A prime location is just one of the important boxes Waller Distribution Center ticks for Sealy. The company was also taken with the property’s state-of-the-art features and stable occupancy via the existing tenant’s commitment of several years to 35 percent of the space. In addition to stabilizing Waller Distribution Center, Sealy plans to enhance the facility with the extension of the truck court to increase functionality, Scott Sealy Jr., chief investment officer of Sealy & Co., told Commercial Property Executive.

Sealy represented itself in the transaction, with Sealy Jr., Jason Gandy and Tom Herter of the company’s investment services team spearheading the deal. CBRE’s Tom Lynch and Mark Redlingshafer represented the seller.

Repeat performance

Scott Sealy Jr., Vice President and Business Development

Scott Sealy Jr., Chief Investment Officer, Sealy & Co. Image courtesy of Sealy & Co.
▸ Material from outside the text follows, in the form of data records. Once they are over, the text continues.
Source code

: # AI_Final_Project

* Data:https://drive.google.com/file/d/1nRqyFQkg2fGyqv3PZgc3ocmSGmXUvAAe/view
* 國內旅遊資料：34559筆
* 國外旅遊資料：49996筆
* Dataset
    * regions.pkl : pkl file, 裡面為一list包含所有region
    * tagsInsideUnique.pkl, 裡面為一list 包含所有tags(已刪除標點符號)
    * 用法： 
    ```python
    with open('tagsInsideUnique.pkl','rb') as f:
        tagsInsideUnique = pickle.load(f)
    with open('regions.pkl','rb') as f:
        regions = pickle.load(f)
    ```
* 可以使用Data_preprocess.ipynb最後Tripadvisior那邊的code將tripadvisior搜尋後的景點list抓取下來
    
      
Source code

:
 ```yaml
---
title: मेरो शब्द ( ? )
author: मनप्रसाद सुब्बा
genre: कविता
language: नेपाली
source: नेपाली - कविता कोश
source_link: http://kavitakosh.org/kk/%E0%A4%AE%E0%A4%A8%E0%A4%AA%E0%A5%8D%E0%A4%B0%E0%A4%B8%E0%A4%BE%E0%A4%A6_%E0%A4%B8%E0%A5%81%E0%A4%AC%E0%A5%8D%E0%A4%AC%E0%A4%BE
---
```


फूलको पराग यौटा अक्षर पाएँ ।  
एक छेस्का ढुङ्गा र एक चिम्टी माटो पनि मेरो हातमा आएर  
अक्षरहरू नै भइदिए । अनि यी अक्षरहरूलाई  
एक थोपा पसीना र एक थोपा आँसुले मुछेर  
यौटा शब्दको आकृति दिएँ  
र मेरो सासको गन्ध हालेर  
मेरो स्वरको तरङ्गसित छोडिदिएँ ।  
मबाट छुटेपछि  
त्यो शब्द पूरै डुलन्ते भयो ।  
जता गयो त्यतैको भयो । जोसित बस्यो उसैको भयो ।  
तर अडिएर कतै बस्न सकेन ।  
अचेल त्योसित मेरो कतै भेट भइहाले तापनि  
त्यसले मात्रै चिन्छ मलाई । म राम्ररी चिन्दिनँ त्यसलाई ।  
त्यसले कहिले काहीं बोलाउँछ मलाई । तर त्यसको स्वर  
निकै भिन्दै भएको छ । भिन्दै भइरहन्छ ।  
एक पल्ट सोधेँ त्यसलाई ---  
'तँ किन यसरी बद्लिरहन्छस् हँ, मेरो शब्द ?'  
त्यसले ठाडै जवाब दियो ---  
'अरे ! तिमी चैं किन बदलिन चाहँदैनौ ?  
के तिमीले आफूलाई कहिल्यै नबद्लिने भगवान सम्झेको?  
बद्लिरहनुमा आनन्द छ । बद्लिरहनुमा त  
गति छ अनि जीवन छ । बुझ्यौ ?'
Sealy had a robust year of transactions in 2018, completing $390 million in acquisitions and dispositions totaling approximately 7 million square feet of primarily industrial real estate assets, and 2019 is proving to be active as well. “We are currently around $122 million totaling 2.1 million square feet with multiple assets currently under contract and a robust pipeline of opportunities,” Sealy Jr. said.

The company’s lengthy list of transactions this year includes the purchase of the 128,900-square-foot property at 2465 Joe Field Road in Dallas, an industrial production and warehouse facility that is home to Luxottica, the largest eyewear manufacturer in the world. Sealy also continued to expand its presence in metropolitan Memphis with the acquisition of 7755 Polk Lane, a 1 million-square-foot distribution facility in Olive Branch, Miss.